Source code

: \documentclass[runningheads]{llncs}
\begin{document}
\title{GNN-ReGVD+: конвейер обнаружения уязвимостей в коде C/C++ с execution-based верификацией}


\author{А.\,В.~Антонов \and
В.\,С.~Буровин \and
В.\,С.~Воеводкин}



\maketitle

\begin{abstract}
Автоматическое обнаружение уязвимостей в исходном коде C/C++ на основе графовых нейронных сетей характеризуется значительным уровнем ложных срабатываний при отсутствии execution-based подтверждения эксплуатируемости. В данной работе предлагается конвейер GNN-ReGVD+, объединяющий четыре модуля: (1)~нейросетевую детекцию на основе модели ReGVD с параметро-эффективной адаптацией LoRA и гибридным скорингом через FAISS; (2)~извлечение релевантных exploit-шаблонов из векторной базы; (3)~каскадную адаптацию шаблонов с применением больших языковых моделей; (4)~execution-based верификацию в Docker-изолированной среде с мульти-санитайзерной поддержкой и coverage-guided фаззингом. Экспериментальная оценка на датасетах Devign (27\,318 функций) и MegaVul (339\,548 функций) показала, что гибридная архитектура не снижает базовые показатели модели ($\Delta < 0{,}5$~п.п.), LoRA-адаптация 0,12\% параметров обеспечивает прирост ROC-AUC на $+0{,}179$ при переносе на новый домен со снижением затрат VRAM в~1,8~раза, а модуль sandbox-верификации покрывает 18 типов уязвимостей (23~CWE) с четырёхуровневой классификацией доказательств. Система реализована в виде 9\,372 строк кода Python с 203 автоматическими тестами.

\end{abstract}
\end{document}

| Aim of the task |
The complete set of entries is to be restated word for word.

| Problem solution |
Source code

: \documentclass[runningheads]{llncs}
\begin{document}
\title{GNN-ReGVD+: конвейер обнаружения уязвимостей в коде C/C++ с execution-based верификацией}


\author{А.\,В.~Антонов \and
В.\,С.~Буровин \and
В.\,С.~Воеводкин}



\maketitle

\begin{abstract}
Автоматическое обнаружение уязвимостей в исходном коде C/C++ на основе графовых нейронных сетей характеризуется значительным уровнем ложных срабатываний при отсутствии execution-based подтверждения эксплуатируемости. В данной работе предлагается конвейер GNN-ReGVD+, объединяющий четыре модуля: (1)~нейросетевую детекцию на основе модели ReGVD с параметро-эффективной адаптацией LoRA и гибридным скорингом через FAISS; (2)~извлечение релевантных exploit-шаблонов из векторной базы; (3)~каскадную адаптацию шаблонов с применением больших языковых моделей; (4)~execution-based верификацию в Docker-изолированной среде с мульти-санитайзерной поддержкой и coverage-guided фаззингом. Экспериментальная оценка на датасетах Devign (27\,318 функций) и MegaVul (339\,548 функций) показала, что гибридная архитектура не снижает базовые показатели модели ($\Delta < 0{,}5$~п.п.), LoRA-адаптация 0,12\% параметров обеспечивает прирост ROC-AUC на $+0{,}179$ при переносе на новый домен со снижением затрат VRAM в~1,8~раза, а модуль sandbox-верификации покрывает 18 типов уязвимостей (23~CWE) с четырёхуровневой классификацией доказательств. Система реализована в виде 9\,372 строк кода Python с 203 автоматическими тестами.

\end{abstract}
\end{document}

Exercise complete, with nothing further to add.